RemoteStoreComputeLogManager is a Dagster ComputeLogManager that captures op/step stdout / stderr and persists it to any remote-store backend. Unlike the IOManager (a resource), it is a Dagster instance component wired in dagster.yaml, so Dagster instantiates it from a config dict rather than from a live Store. It subclasses Dagster's TruncatingCloudStorageComputeLogManager (capture-locally-then-upload machinery, partial-upload polling, 50 MB upload truncation) and ConfigurableClass (dagster.yaml plumbing). Design: RFC-0014.

DAG-021: ConfigurableClass Plumbing

Invariant: RemoteStoreComputeLogManager subclasses TruncatingCloudStorageComputeLogManager and ConfigurableClass. It is referenced by string from dagster.yaml (module: remote_store.ext.dagster, class: RemoteStoreComputeLogManager), so the import path is part of the public contract. The ConfigurableClass hooks are:

  • config_type() returns a config schema with fields:
Field Type Required Default
backend_type StringSource yes
backend_options Permissive dict no {}
root_path StringSource no ""
local_dir StringSource no system temp dir
prefix StringSource no "dagster"
skip_empty_files bool no false
upload_interval Noneable(int) no None
  • inst_data (property) returns the ConfigurableClassData passed to the constructor, or None when constructed directly.
  • from_config_value(inst_data, config_value) returns cls(inst_data=inst_data, **config_value).

DAG-022: Store Construction and Capability Validation

Invariant: the constructor builds its own Store from config via the shared _build_store(backend_type, backend_options, root_path) helper (the same helper used by DagsterStoreResource and RemoteStoreIOManager). After construction it validates that the backend declares every capability the manager needs: READ, WRITE, DELETE, METADATA, and LIST, queried via store.supports(...).
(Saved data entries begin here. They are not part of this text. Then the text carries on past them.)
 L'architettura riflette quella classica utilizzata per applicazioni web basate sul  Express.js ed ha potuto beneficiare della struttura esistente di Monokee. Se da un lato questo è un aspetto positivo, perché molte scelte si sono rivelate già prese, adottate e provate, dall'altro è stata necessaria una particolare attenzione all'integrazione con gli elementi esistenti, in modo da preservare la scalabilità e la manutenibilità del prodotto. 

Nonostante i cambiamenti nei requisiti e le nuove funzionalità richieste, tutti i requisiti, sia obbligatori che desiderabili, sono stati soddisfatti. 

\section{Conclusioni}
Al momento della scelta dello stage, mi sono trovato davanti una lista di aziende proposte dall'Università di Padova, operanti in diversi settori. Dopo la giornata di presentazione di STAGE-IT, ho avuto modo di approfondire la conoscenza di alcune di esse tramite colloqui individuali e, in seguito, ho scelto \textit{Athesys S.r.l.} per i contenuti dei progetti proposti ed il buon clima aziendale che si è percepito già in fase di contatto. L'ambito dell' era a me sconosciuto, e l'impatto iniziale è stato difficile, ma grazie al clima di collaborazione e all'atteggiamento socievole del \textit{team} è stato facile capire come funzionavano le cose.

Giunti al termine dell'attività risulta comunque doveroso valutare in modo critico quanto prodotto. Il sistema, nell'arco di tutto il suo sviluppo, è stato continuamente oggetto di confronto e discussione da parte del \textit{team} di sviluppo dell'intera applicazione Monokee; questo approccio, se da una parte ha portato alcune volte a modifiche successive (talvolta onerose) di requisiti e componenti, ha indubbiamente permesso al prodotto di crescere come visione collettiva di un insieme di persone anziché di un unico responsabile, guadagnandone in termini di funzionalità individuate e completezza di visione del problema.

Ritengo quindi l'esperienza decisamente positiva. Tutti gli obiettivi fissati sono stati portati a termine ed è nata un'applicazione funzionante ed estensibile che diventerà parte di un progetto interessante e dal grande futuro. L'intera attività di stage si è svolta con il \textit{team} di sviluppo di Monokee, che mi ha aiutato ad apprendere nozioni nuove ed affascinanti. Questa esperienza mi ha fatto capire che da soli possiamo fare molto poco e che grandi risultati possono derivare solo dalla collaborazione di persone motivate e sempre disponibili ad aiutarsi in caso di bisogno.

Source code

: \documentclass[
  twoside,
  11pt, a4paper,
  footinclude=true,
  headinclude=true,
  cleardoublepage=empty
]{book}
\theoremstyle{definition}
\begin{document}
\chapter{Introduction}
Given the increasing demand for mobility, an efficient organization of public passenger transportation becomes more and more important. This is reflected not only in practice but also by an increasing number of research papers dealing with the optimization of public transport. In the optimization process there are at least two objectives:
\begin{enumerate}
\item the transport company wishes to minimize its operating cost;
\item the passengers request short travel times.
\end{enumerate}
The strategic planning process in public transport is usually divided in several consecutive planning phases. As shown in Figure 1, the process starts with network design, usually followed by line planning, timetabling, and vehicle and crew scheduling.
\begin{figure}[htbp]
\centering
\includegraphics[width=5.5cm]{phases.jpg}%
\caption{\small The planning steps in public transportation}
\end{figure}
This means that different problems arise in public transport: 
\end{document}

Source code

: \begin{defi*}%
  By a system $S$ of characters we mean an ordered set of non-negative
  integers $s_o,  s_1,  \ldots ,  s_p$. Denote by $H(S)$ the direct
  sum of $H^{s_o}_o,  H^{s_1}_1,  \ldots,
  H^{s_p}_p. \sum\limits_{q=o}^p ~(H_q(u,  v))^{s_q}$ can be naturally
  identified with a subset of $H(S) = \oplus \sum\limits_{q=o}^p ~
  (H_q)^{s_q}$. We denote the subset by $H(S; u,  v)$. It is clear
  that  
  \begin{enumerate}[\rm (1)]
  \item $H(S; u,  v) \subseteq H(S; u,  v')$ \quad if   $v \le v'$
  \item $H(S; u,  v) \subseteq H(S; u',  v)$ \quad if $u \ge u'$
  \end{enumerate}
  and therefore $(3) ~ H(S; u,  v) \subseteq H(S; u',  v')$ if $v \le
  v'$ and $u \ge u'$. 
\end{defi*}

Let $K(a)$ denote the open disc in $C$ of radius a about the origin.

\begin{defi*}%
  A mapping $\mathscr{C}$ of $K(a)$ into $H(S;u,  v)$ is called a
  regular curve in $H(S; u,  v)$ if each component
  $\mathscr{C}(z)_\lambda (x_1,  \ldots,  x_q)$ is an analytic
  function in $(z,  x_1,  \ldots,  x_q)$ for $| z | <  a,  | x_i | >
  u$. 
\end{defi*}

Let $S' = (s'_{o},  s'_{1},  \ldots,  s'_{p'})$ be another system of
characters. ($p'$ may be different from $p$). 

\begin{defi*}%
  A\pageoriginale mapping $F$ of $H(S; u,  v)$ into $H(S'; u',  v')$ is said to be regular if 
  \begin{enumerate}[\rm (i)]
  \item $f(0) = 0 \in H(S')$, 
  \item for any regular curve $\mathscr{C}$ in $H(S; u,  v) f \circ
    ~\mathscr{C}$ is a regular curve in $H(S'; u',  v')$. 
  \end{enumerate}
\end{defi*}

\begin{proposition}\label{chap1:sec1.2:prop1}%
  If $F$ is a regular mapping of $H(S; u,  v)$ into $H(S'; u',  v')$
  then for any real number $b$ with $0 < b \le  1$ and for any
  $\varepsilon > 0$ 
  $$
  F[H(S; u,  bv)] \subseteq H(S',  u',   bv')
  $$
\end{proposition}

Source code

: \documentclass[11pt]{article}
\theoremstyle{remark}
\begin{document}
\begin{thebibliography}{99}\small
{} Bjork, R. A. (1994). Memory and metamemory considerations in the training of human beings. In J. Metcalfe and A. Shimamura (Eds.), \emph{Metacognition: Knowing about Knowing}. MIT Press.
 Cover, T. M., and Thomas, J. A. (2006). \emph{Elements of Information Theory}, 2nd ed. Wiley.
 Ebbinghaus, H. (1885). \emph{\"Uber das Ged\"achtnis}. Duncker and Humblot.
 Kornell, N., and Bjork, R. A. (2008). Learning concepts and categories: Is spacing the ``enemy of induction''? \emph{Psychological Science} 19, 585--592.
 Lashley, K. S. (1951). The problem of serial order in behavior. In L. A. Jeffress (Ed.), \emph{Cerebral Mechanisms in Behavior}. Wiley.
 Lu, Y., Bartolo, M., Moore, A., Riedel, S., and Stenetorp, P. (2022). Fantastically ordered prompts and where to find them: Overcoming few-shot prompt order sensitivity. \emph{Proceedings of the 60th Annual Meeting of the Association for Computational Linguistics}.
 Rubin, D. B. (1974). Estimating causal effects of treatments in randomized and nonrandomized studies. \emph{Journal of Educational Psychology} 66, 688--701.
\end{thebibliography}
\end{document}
Raises: ValueError if backend_type is not registered, if the backend constructor rejects backend_options (both from _build_store), or if any required capability is missing — the message names the missing capabilities. When a required capability is missing the Store is closed before the error is raised.
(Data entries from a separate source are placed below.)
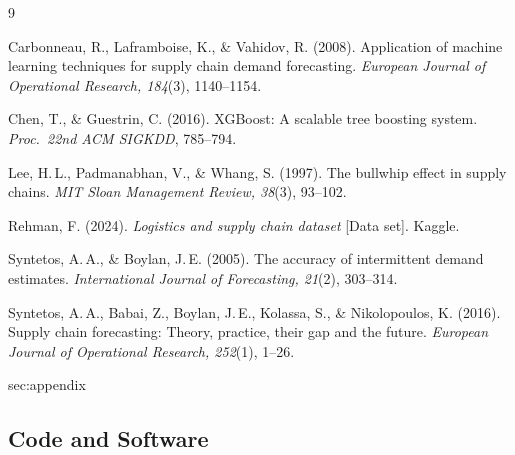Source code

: \documentclass[11pt,letterpaper]{article}
\begin{document}
\begingroup
\renewcommand{\section}[2]{}
\begin{thebibliography}{9}

Carbonneau, R., Laframboise, K., \& Vahidov, R. (2008).
Application of machine learning techniques for supply chain demand forecasting.
\textit{European Journal of Operational Research, 184}(3), 1140--1154.

Chen, T., \& Guestrin, C. (2016).
XGBoost: A scalable tree boosting system.
\textit{Proc.\ 22nd ACM SIGKDD}, 785--794.

Lee, H.\,L., Padmanabhan, V., \& Whang, S. (1997).
The bullwhip effect in supply chains.
\textit{MIT Sloan Management Review, 38}(3), 93--102.

Rehman, F. (2024).
\textit{Logistics and supply chain dataset} [Data set]. Kaggle.

Syntetos, A.\,A., \& Boylan, J.\,E. (2005).
The accuracy of intermittent demand estimates.
\textit{International Journal of Forecasting, 21}(2), 303--314.

Syntetos, A.\,A., Babai, Z., Boylan, J.\,E., Kolassa, S., \& Nikolopoulos, K. (2016).
Supply chain forecasting: Theory, practice, their gap and the future.
\textit{European Journal of Operational Research, 252}(1), 1--26.

\end{thebibliography}
\endgroup


\newpage
\appendix
\section{Appendix: Code, Figures, and Supporting Tables}
\label{sec:appendix}

\subsection*{Code and Software}
\label{sec:code}
\end{document}
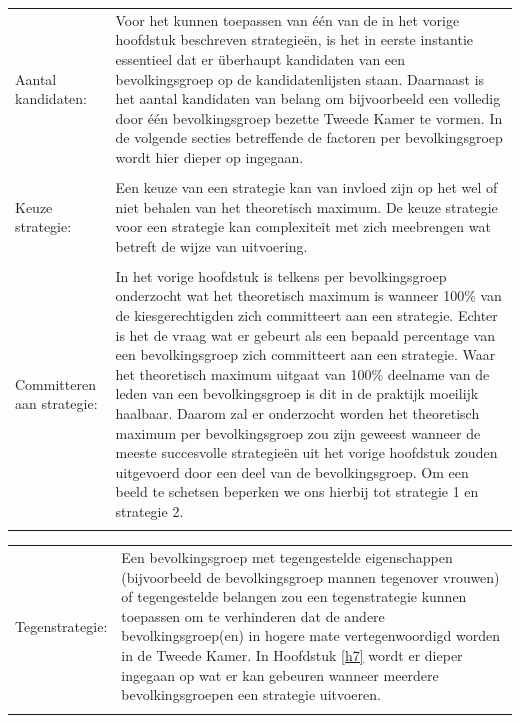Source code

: \noindent\begin{tabularx}{\textwidth}{LI}
Aantal kandidaten: &  Voor het kunnen toepassen van één van de in het vorige hoofdstuk beschreven strategie\"{e}n, is het in eerste instantie essentieel dat er \"{u}berhaupt kandidaten van een bevolkingsgroep op de kandidatenlijsten staan. Daarnaast is het aantal kandidaten van belang om bijvoorbeeld een volledig door één bevolkingsgroep bezette Tweede Kamer te vormen. In de volgende secties betreffende de factoren per bevolkingsgroep wordt hier dieper op ingegaan. \\
\\ 
Keuze strategie: &  Een keuze van een strategie kan van invloed zijn op het wel of niet behalen van het theoretisch maximum. De keuze strategie voor een strategie kan complexiteit met zich meebrengen wat betreft de wijze van uitvoering.\\
\\ 
Committeren aan strategie:  & In het vorige hoofdstuk is telkens per bevolkingsgroep onderzocht wat het theoretisch maximum is wanneer 100\% van de kiesgerechtigden zich committeert aan een strategie. Echter is het de vraag wat er gebeurt als een bepaald percentage van een bevolkingsgroep zich committeert aan een strategie. Waar het theoretisch maximum uitgaat van 100\% deelname van de leden van een bevolkingsgroep is dit in de praktijk moeilijk haalbaar. Daarom zal er onderzocht worden het theoretisch maximum per bevolkingsgroep zou zijn geweest wanneer de meeste succesvolle strategie\"{e}n uit het vorige hoofdstuk zouden uitgevoerd door een deel van de bevolkingsgroep. Om een beeld te schetsen beperken we ons hierbij tot strategie 1 en strategie 2.  \\
\\
\end{tabularx}  
 
\noindent\begin{tabularx}{\textwidth}{LI}

Tegenstrategie: & Een bevolkingsgroep met tegengestelde eigenschappen (bijvoorbeeld de bevolkingsgroep mannen tegenover vrouwen) of tegengestelde belangen zou een tegenstrategie  kunnen toepassen om te verhinderen dat de andere bevolkingsgroep(en) in hogere mate vertegenwoordigd worden in de Tweede Kamer. In Hoofdstuk \ref{h7} wordt er dieper ingegaan op wat er kan gebeuren wanneer meerdere bevolkingsgroepen een strategie uitvoeren.\\
\\
 \end{tabularx}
DAG-023: local_manager and upload_interval Properties

Invariant: local_manager returns a LocalComputeLogManager rooted at local_dir (the configured directory, or the system temp directory when unset). Capture is performed against this local manager before upload. upload_interval returns the configured interval in seconds, or None when unset or zero — None disables the partial-upload polling thread (no live tailing).

DAG-024: Remote Path Scheme

Invariant: the Store-relative path for one captured log stream is:

{prefix}/storage/{*log_key[:-1]}/{log_key[-1]}.{ext}[.partial]
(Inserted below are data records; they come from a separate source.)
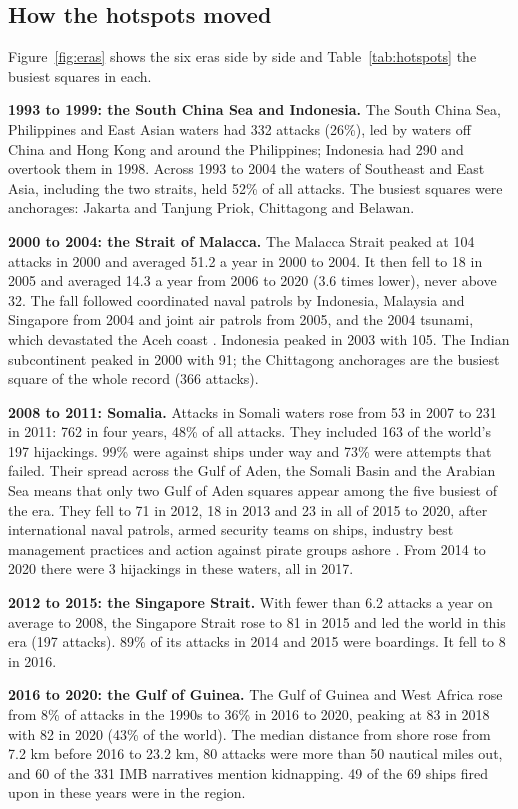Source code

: \documentclass[11pt,a4paper]{article}
\begin{document}
\subsection{How the hotspots moved}
Figure~\ref{fig:eras} shows the six eras side by side and Table~\ref{tab:hotspots} the busiest squares in each.

\textbf{1993 to 1999: the South China Sea and Indonesia.} The South China Sea, Philippines and East Asian waters had 332 attacks (26\%), led by waters off China and Hong Kong and around the Philippines; Indonesia had 290 and overtook them in 1998. Across 1993 to 2004 the waters of Southeast and East Asia, including the two straits, held 52\% of all attacks. The busiest squares were anchorages: Jakarta and Tanjung Priok, Chittagong and Belawan.

\textbf{2000 to 2004: the Strait of Malacca.} The Malacca Strait peaked at 104 attacks in 2000 and averaged 51.2 a year in 2000 to 2004. It then fell to 18 in 2005 and averaged 14.3 a year from 2006 to 2020 (3.6 times lower), never above 32. The fall followed coordinated naval patrols by Indonesia, Malaysia and Singapore from 2004 and joint air patrols from 2005, and the 2004 tsunami, which devastated the Aceh coast \citep{liss}. Indonesia peaked in 2003 with 105. The Indian subcontinent peaked in 2000 with 91; the Chittagong anchorages are the busiest square of the whole record (366 attacks).

\textbf{2008 to 2011: Somalia.} Attacks in Somali waters rose from 53 in 2007 to 231 in 2011: 762 in four years, 48\% of all attacks. They included 163 of the world's 197 hijackings. 99\% were against ships under way and 73\% were attempts that failed. Their spread across the Gulf of Aden, the Somali Basin and the Arabian Sea means that only two Gulf of Aden squares appear among the five busiest of the era. They fell to 71 in 2012, 18 in 2013 and 23 in all of 2015 to 2020, after international naval patrols, armed security teams on ships, industry best management practices and action against pirate groups ashore \citep{worldbank,bueger,shortland}. From 2014 to 2020 there were 3 hijackings in these waters, all in 2017.

\textbf{2012 to 2015: the Singapore Strait.} With fewer than 6.2 attacks a year on average to 2008, the Singapore Strait rose to 81 in 2015 and led the world in this era (197 attacks). 89\% of its attacks in 2014 and 2015 were boardings. It fell to 8 in 2016.

\textbf{2016 to 2020: the Gulf of Guinea.} The Gulf of Guinea and West Africa rose from 8\% of attacks in the 1990s to 36\% in 2016 to 2020, peaking at 83 in 2018 with 82 in 2020 (43\% of the world). The median distance from shore rose from 7.2 km before 2016 to 23.2 km, 80 attacks were more than 50 nautical miles out, and 60 of the 331 IMB narratives mention kidnapping. 49 of the 69 ships fired upon in these years were in the region.
\end{document}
where ext is out for ComputeIOType.STDOUT and err for ComputeIOType.STDERR (Dagster's IO_TYPE_EXTENSION), and the .partial suffix is appended for in-progress partial uploads. Empty path segments (e.g. an empty prefix) are dropped. The Store's root_path is a separate namespace prefix and is not embedded in this derivation — identical to the path-derivation contract for the IOManager (DAG-005).

log_key io_type partial Path (default prefix="dagster")
["run1", "compute_logs", "step_a"] STDOUT False dagster/storage/run1/compute_logs/step_a.out
["run1", "compute_logs", "step_a"] STDERR True dagster/storage/run1/compute_logs/step_a.err.partial
["report"] STDOUT False dagster/storage/report.out

DAG-025: _upload_file_obj

Invariant: _upload_file_obj(data, log_key, io_type, partial=False) writes the captured local log file to the Store at the DAG-024 path via store.write(path, data, overwrite=True), where data is the open binary file object. When skip_empty_files is set, or the upload is partial, a zero-byte local file is not uploaded.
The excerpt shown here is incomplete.